A study performed by Alonzo et al.34 reported that the independent hemodynamic variables mean right atrium pressure (mRAP), MPAP, and cardiac index were associated with a reserved prognosis. Oxygen saturation in the pulmonary artery is another relevant survival predictor35. In our study, patients with PAH-Sch and non-Sch PAH with reduced cardiac index, and elevated mRAP , MPAP, and PVR demonstrated the severity of this population at the time of diagnosis, as suggested by other authors17,18. Patients with non-Sch PAH had values similar to those of the PAH-Sch group, but this difference was not statistically significant. Symptom severity, FC, 6MWT, NT-proBNP levels, and hemodynamic variables reflect the status of right ventricular failure, demonstrating the poor myocardial reserve of these patients and the disease severity. Thus, an early diagnosis is essential for the initiation of specific therapy and better patient prognosis35.
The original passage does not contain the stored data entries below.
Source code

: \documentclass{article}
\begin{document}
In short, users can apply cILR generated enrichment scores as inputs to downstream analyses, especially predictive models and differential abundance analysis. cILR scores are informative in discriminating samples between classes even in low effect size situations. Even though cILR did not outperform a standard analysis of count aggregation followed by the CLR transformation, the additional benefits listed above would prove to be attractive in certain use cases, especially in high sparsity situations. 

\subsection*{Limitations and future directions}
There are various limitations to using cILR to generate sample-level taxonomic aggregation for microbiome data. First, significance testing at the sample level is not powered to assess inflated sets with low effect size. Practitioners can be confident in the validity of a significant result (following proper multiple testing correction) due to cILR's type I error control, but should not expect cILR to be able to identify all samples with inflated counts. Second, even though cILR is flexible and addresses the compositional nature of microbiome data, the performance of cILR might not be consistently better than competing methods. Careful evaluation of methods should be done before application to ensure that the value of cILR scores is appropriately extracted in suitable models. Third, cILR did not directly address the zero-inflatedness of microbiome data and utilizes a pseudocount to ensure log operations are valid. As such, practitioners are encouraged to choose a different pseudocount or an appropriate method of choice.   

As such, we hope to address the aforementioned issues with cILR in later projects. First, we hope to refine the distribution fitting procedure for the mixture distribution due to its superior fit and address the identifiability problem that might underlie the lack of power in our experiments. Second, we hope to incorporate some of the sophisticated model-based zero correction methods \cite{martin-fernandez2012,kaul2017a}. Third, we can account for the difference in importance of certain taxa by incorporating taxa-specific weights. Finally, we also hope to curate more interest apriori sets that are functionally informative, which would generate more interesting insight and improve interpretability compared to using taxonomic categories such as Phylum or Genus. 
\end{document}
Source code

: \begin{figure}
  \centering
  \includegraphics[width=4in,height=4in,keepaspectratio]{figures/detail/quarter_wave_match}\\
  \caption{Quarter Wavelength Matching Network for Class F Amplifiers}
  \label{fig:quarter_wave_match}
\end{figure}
This study demonstrates the significant prevalence of PAH-Sch in our country, as well as its severity at the time of diagnosis, in patients of productive age and provides important implications for the region’s economy. However, many questions remain open, such as the actual number of asymptomatic PAH patients or the best epidemiological, clinical, or laboratory methods for early disease detection. The authors’ experience with 98 patients with PAH in this registry allowed for the correlation of several clinical and hemodynamic variables for a better understanding of this pathology. As there is no curative therapy, perhaps a high index of suspicion and knowledge of the clinical and hemodynamic findings described in this article may contribute to an increased number of diagnoses in less advanced stages.
The present study has some limitations. First, it is retrospective and observational. There is also the possibility of selection bias since it uses data from a single center. In contrast, all clinical, diagnostic (echocardiographic, hemodynamic, and computed tomography), and laboratory investigations were always performed by the same group of investigators from the beginning, thus reducing possible bias. Pulmonary arterial hypertension is an important manifestation of schistosomiasis in endemic regions. The diagnosis is usually made late but should be considered in patients with chronic dyspnea, as the clinical, hemodynamic, and laboratory presentations are similar to those of PAH resulting from other etiologies.